Let’s start off with individual tax rates. This week, the President and his allies will again make the case for the “Buffett Rule” that would raise rates on high-income earners. Today, Vice President Joe Biden tweeted that it “just makes sense.”
No Joe, it doesn’t.
As Caroline Harris pointed out a few weeks ago, those people targeted by the Buffett Rule (those making over $1 million) already pay a higher proportion of all income taxes and do so at a higher effective tax rate than other income groups. Also, the $47 billion estimated to be collected wouldn’t make a dent in replacing the Alternative Minimum Tax.

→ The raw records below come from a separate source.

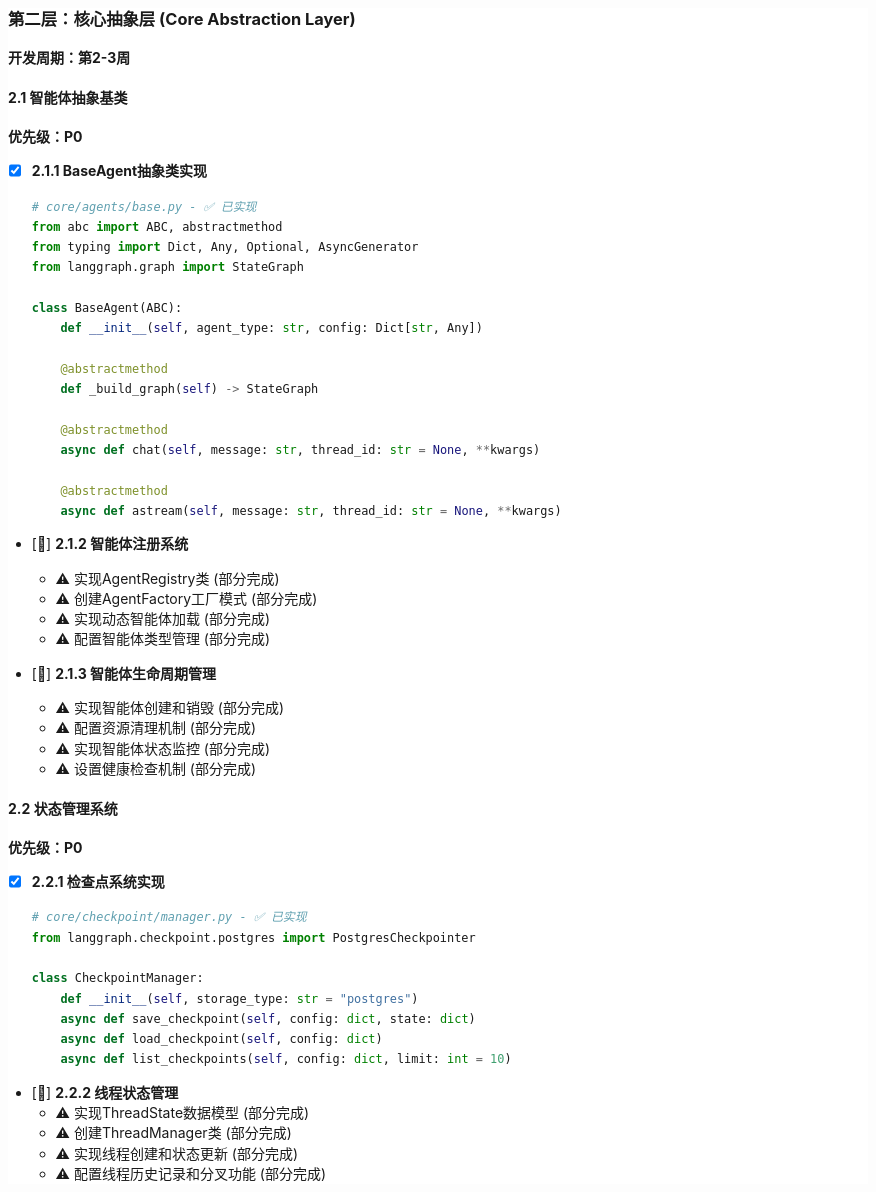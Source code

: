 ### 第二层：核心抽象层 (Core Abstraction Layer)
**开发周期：第2-3周**

#### 2.1 智能体抽象基类
**优先级：P0**

- [x] **2.1.1 BaseAgent抽象类实现**
  ```python
  # core/agents/base.py - ✅ 已实现
  from abc import ABC, abstractmethod
  from typing import Dict, Any, Optional, AsyncGenerator
  from langgraph.graph import StateGraph
  
  class BaseAgent(ABC):
      def __init__(self, agent_type: str, config: Dict[str, Any])
      
      @abstractmethod
      def _build_graph(self) -> StateGraph
      
      @abstractmethod
      async def chat(self, message: str, thread_id: str = None, **kwargs)
      
      @abstractmethod
      async def astream(self, message: str, thread_id: str = None, **kwargs)
  ```

- [🔄] **2.1.2 智能体注册系统**
  - ⚠️ 实现AgentRegistry类 (部分完成)
  - ⚠️ 创建AgentFactory工厂模式 (部分完成)
  - ⚠️ 实现动态智能体加载 (部分完成)
  - ⚠️ 配置智能体类型管理 (部分完成)

- [🔄] **2.1.3 智能体生命周期管理**
  - ⚠️ 实现智能体创建和销毁 (部分完成)
  - ⚠️ 配置资源清理机制 (部分完成)
  - ⚠️ 实现智能体状态监控 (部分完成)
  - ⚠️ 设置健康检查机制 (部分完成)

#### 2.2 状态管理系统
**优先级：P0**

- [x] **2.2.1 检查点系统实现**
  ```python
  # core/checkpoint/manager.py - ✅ 已实现
  from langgraph.checkpoint.postgres import PostgresCheckpointer
  
  class CheckpointManager:
      def __init__(self, storage_type: str = "postgres")
      async def save_checkpoint(self, config: dict, state: dict)
      async def load_checkpoint(self, config: dict)
      async def list_checkpoints(self, config: dict, limit: int = 10)
  ```

- [🔄] **2.2.2 线程状态管理**
  - ⚠️ 实现ThreadState数据模型 (部分完成)
  - ⚠️ 创建ThreadManager类 (部分完成)
  - ⚠️ 实现线程创建和状态更新 (部分完成)
  - ⚠️ 配置线程历史记录和分叉功能 (部分完成)
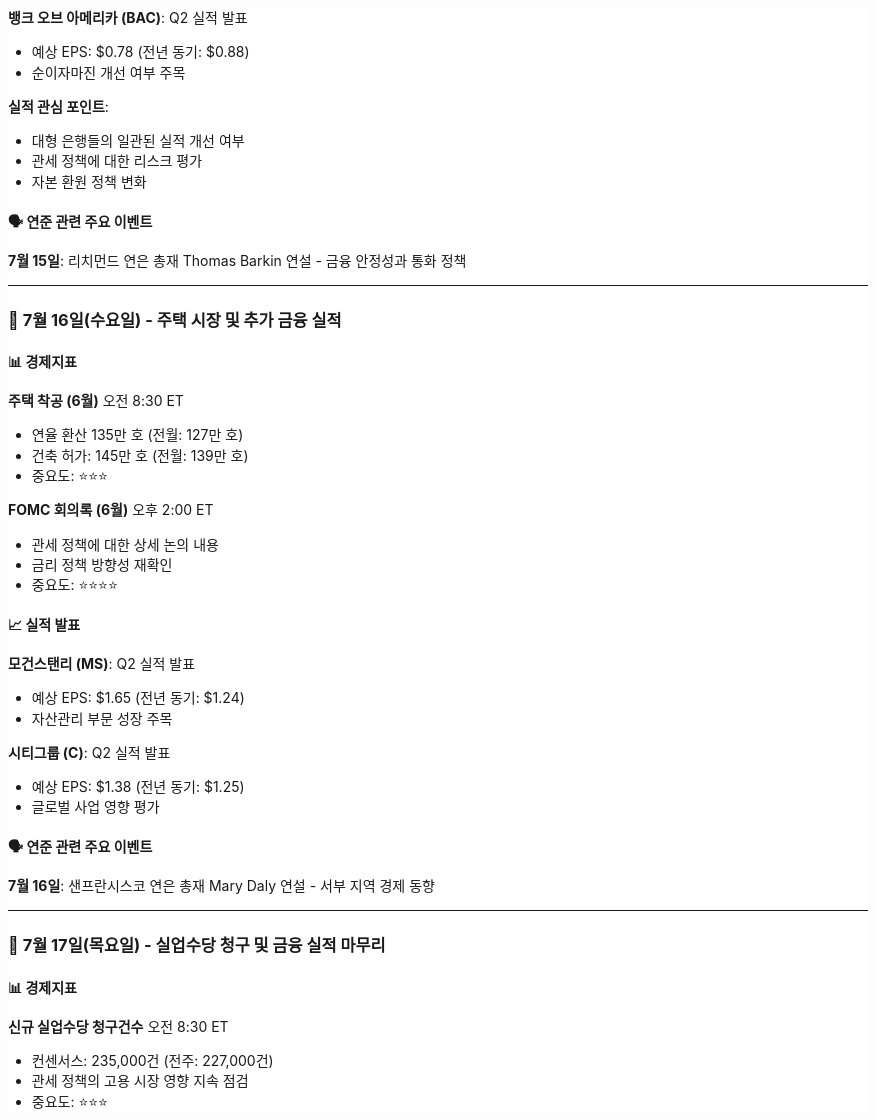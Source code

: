 **뱅크 오브 아메리카 (BAC)**: Q2 실적 발표

- 예상 EPS: $0.78 (전년 동기: $0.88)
- 순이자마진 개선 여부 주목

**실적 관심 포인트**:

- 대형 은행들의 일관된 실적 개선 여부
- 관세 정책에 대한 리스크 평가
- 자본 환원 정책 변화

#### 🗣️ **연준 관련 주요 이벤트**

**7월 15일**: 리치먼드 연은 총재 Thomas Barkin 연설 - 금융 안정성과 통화 정책

---

### 📅 **7월 16일(수요일) - 주택 시장 및 추가 금융 실적**

#### 📊 **경제지표**

**주택 착공 (6월)** 오전 8:30 ET

- 연율 환산 135만 호 (전월: 127만 호)
- 건축 허가: 145만 호 (전월: 139만 호)
- 중요도: ⭐⭐⭐

**FOMC 회의록 (6월)** 오후 2:00 ET

- 관세 정책에 대한 상세 논의 내용
- 금리 정책 방향성 재확인
- 중요도: ⭐⭐⭐⭐

#### 📈 **실적 발표**

**모건스탠리 (MS)**: Q2 실적 발표

- 예상 EPS: $1.65 (전년 동기: $1.24)
- 자산관리 부문 성장 주목

**시티그룹 (C)**: Q2 실적 발표

- 예상 EPS: $1.38 (전년 동기: $1.25)
- 글로벌 사업 영향 평가

#### 🗣️ **연준 관련 주요 이벤트**

**7월 16일**: 샌프란시스코 연은 총재 Mary Daly 연설 - 서부 지역 경제 동향

---

### 📅 **7월 17일(목요일) - 실업수당 청구 및 금융 실적 마무리**

#### 📊 **경제지표**

**신규 실업수당 청구건수** 오전 8:30 ET

- 컨센서스: 235,000건 (전주: 227,000건)
- 관세 정책의 고용 시장 영향 지속 점검
- 중요도: ⭐⭐⭐
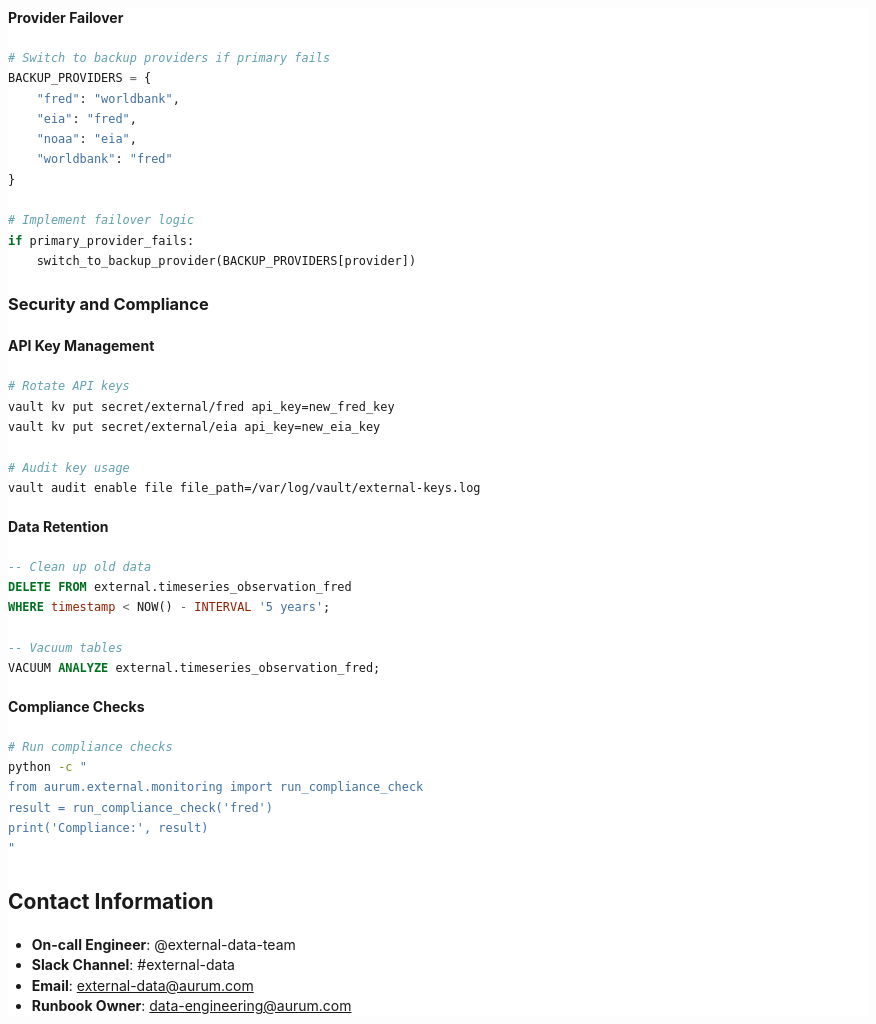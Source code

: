 #### Provider Failover

```python
# Switch to backup providers if primary fails
BACKUP_PROVIDERS = {
    "fred": "worldbank",
    "eia": "fred",
    "noaa": "eia",
    "worldbank": "fred"
}

# Implement failover logic
if primary_provider_fails:
    switch_to_backup_provider(BACKUP_PROVIDERS[provider])
```

### Security and Compliance

#### API Key Management

```bash
# Rotate API keys
vault kv put secret/external/fred api_key=new_fred_key
vault kv put secret/external/eia api_key=new_eia_key

# Audit key usage
vault audit enable file file_path=/var/log/vault/external-keys.log
```

#### Data Retention

```sql
-- Clean up old data
DELETE FROM external.timeseries_observation_fred
WHERE timestamp < NOW() - INTERVAL '5 years';

-- Vacuum tables
VACUUM ANALYZE external.timeseries_observation_fred;
```

#### Compliance Checks

```bash
# Run compliance checks
python -c "
from aurum.external.monitoring import run_compliance_check
result = run_compliance_check('fred')
print('Compliance:', result)
"
```

## Contact Information

- **On-call Engineer**: @external-data-team
- **Slack Channel**: #external-data
- **Email**: external-data@aurum.com
- **Runbook Owner**: data-engineering@aurum.com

While the Buffett Rule makes headlines, on the horizon is the expiration of the 2001/2003 tax cuts. If Congress fails to act, on January 1, 2013, marginal rates for individuals in every tax bracket will rise. The top marginal rate will go up to 39.6%, and with the reduction in personal and itemized deductions it could rise to 41.6%.
For many businesses, these higher individual tax rates would have an enormous negative effect. National Journal reported in February that many companies file under the individual tax code as “pass-through” entities like “S corporations,” limited liability companies (or LLCs), partnerships, and sole proprietorships. These companies “employ more than 50 percent of the workforce in the United States.” Raising taxes on these job creators will only hinder an economy already having trouble creating jobs.
Besides it being bad economic policy, there’s little public appetite to raise taxes on high-income earners. In February, The Hill reported on the results of a poll:
Three-quarters of likely voters believe the nation’s top earners should pay lower, not higher, tax rates, according to a new poll for The Hill.
The big majority opted for a lower tax bill when asked to choose specific rates; precisely 75 percent said the right level for top earners was 30 percent or below.
Even Ezra Klein, a blogger friendly to the administration, admits the Buffett Rule is a “sideshow.”
Our economy can’t afford tax increases. Instead of election-driven tax talk, we need comprehensive tax reform that lowers both individual and corporate tax rates to increase global competitiveness, capital investment, and job creation.
In the interim, as we work towards comprehensive tax reform, Washington must stop the class warfare rhetoric and work to extend expiring and expired tax provisions and the 2001/2003 tax rates for all taxpayers. Failure to extend those tax provisions will thwart economy recovery and hinder the investment and job creation we need on the road to reform.